Iterative case of Flink stream processing

Source: Internet
Author: User
Tags apache flink

The current Flink focuses the iteration on batching, before we talk about bulk iterations and incremental iterations primarily for the batch (DataSet) API, and Flink provides targeted optimizations for iterations in batches. But for flow processing (DataStream), Flink also provides support for iterations, which we mainly analyze in the flow processing iterations, and we will see that the iterations in the stream processing are similar to the batch, but the differences are also very obvious.

An iterative stream handler allows you to define step functions and embed them in an iterative flow (Iterativestream). Because a stream handler may never terminate, the maximum number of iterations cannot be set in stream processing, unlike the iterative mechanism in batching. Instead, you can specify the maximum time interval to wait for feedback input, which terminates if no feedback element arrives at that interval. By applying the split or filter transformation, you can specify which part of the stream is used for feedback to the iteration head, and which part is distributed to the downstream.
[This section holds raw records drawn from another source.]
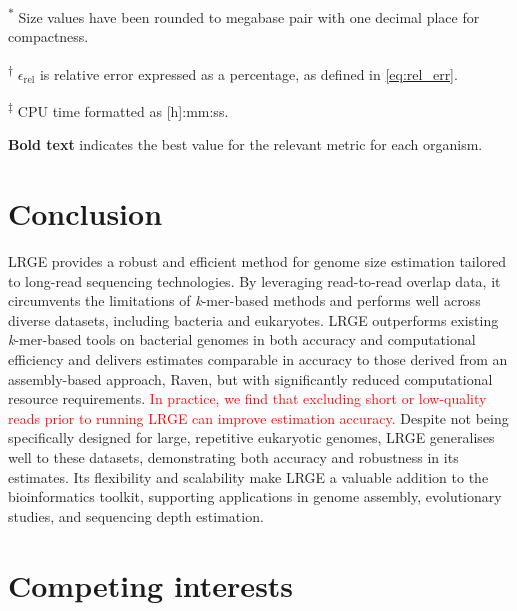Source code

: \documentclass[unnumsec,webpdf,modern,large]{oup-authoring-template}
\theoremstyle{thmstyleone}%
\theoremstyle{thmstyletwo}%
\theoremstyle{thmstylethree}%
\newcommand{\lrge}{LRGE}
\newcommand{\relerr}{$\epsilon_{\text{rel}}$}
\newcommand{\kmer}{\textit{k}-mer}
\newcommand{\changed}[1]{\textcolor{red}{#1}}
\begin{document}
\begin{table}[t]
\begin{tabular*}{\textwidth}{@{}lccrlrrrr@{}}
\end{tabular*}
\begin{tablenotes}%
\item \textsuperscript{$\ast$} Size values have been rounded to megabase pair with one decimal place for compactness.
\item \textsuperscript{$\dagger$} \relerr{} is relative error expressed as a percentage, as defined in \autoref{eq:rel_err}.
\item \textsuperscript{$\ddagger$} CPU time formatted as [h]:mm:ss.
\item \textbf{Bold text} indicates the best value for the relevant metric for each organism.
\end{tablenotes}
\end{table}



\section{Conclusion}

\lrge{} provides a robust and efficient method for genome size estimation tailored to long-read sequencing technologies. By leveraging read-to-read overlap data, it circumvents the limitations of \kmer{}-based methods and performs well across diverse datasets, including bacteria and eukaryotes. \lrge{} outperforms existing \kmer{}-based tools on bacterial genomes in both accuracy and computational efficiency and delivers estimates comparable in accuracy to those derived from an assembly-based approach, Raven, but with significantly reduced computational resource requirements. \changed{In practice, we find that excluding short or low-quality reads prior to running \lrge{} can improve estimation accuracy.} Despite not being specifically designed for large, repetitive eukaryotic genomes, \lrge{} generalises well to these datasets, demonstrating both accuracy and robustness in its estimates. Its flexibility and scalability make \lrge{} a valuable addition to the bioinformatics toolkit, supporting applications in genome assembly, evolutionary studies, and sequencing depth estimation.


\section{Competing interests}
\end{document}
Here we use filter as an example to show the API usage patterns of an iterative flow handler.

First, build the Iterativestream based on the input stream, which is the beginning of an iteration, often referred to as an iterative head:

IterativeStream<Integer>= inputStream.iterate();

Next, we specify a series of conversion operations to express the logic that is executed during the iteration (here is simply a map transformation as an example), and the UDF accepted by the map API is the step function we said above:

DataStream<Integer> iteratedStream = iteration.map(/* this is executed many times */);

Then, as an iteration we definitely need to have data feedback to iterate over the iteration head, so we filter out a partial flow of eligible elements from the iterated stream, which we call the feedback flow:

DataStream<Integerof the stream */);

Feedback flow to the iteration head means that the complete logic of an iteration is complete, then it can "close" the Closed "ring". You can close an iteration by calling the instance method of the Iterativestream Closewith (which can also be expressed as defining the iteration tail). The data stream passed to Closewith will be fed back to the iteration head:

iteration.closeWith(feedbackStream);

In addition, a dominant pattern is to filter out a portion of the stream that needs to continue to be distributed, which in fact defines the logical condition of the "terminating iteration", and the eligible elements are distributed downstream instead of being used for the next iteration:

someofthe stream */);

As with the iterations in the analysis batch, we still take the case of the actual problem as a pointcut to see how the iterations in the stream process differ from the iterations in the batch.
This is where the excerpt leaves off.